Realtor.com Senior Economist George Ratiu commented:
“Economic growth continued on a positive path partway through the fourth quarter of this year, as payroll employment advanced in November to the tune of 263,000 net new jobs, outpacing market expectations. Employment gains were particularly notable in leisure and hospitality, health care, and government. Meanwhile, retail trade, as well as transportation and warehousing saw job cuts during the month.
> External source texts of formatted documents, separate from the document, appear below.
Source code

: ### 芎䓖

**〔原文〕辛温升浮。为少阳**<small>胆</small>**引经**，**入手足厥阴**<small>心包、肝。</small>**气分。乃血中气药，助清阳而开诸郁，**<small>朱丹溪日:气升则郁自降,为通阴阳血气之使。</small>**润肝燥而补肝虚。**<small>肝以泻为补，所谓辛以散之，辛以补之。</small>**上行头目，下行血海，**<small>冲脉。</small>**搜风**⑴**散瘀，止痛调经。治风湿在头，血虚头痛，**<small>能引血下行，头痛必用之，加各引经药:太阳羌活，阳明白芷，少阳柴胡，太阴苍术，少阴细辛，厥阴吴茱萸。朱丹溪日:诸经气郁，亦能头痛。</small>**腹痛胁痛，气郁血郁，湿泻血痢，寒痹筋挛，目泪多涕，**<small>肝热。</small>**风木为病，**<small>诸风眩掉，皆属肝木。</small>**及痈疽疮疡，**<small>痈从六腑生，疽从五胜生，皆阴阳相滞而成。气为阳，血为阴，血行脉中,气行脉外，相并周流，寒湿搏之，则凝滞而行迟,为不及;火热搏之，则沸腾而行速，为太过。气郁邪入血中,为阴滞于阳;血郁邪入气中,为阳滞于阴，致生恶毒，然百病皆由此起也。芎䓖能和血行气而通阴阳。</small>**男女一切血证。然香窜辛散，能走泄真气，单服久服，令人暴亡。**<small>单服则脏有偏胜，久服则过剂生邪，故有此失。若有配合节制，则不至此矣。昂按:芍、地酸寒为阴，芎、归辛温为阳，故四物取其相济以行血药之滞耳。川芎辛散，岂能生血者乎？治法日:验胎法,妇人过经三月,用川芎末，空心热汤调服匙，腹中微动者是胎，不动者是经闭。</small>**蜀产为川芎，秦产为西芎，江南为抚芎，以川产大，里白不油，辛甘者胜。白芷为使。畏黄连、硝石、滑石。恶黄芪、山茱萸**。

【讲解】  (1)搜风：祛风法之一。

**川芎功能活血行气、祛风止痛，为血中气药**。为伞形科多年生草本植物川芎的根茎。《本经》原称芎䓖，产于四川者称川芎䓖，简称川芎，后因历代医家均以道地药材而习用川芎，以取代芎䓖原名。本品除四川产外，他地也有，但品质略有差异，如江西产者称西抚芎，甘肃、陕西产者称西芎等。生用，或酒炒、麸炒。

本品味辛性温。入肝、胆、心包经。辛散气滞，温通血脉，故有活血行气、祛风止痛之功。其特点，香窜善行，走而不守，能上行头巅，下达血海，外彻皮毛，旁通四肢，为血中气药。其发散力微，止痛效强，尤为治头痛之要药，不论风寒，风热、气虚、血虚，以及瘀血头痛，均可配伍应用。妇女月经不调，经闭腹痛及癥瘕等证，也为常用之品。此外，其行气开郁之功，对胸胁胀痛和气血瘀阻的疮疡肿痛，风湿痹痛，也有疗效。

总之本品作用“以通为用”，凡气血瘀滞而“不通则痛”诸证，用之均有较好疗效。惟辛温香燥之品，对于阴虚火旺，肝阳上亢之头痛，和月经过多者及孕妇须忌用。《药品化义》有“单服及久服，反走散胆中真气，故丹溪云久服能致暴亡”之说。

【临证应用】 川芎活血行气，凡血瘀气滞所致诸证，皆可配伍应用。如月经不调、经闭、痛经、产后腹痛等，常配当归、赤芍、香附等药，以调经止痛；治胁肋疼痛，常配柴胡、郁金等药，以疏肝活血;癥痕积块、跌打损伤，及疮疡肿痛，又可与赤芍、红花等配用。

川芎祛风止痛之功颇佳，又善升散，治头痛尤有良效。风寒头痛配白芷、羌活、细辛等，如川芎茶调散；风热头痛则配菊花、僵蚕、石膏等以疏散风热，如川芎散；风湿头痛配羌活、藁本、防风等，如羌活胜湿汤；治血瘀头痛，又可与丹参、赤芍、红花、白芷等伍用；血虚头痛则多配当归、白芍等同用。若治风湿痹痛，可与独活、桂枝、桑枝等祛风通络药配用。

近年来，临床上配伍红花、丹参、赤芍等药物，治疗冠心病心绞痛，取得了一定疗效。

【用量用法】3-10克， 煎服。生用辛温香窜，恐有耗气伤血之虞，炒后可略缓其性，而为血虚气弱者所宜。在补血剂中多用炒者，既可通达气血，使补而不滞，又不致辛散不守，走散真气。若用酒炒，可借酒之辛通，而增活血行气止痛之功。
“The headline unemployment rate remained unchanged at 3.7%, with the number of unemployed persons at 6.0 million. With one month to go before the year’s end, labor markets remain in a solid position. This week’s separate report on job openings highlighted that there were 10.3 million open positions in October, offering about 1.7 openings for each unemployed worker. Meanwhile, 4 million people quit their jobs during the month, looking for better employment.
“While the Federal Reserve considers this tight labor market concerning, as it keeps upward pressure on wages, growth in incomes is helping American families cope with rising prices and housing costs. Average hourly earnings for private employees reached $32.82 in October, a 5.1% yearly gain. With inflation seeing early signs of moderation, all eyes are on 2023 and the hope that the economy may achieve the Fed’s desired soft landing. Housing markets stand to see continued interest in transactions in the year ahead, albeit at a slower pace. With the number of employed workers and wages still rising, households are in a stronger position to weather higher home prices and interest rates. On a positive note, the inventory of homes for sale continues rising and the share of properties with price reductions grows, offering homebuyers more opportunities.”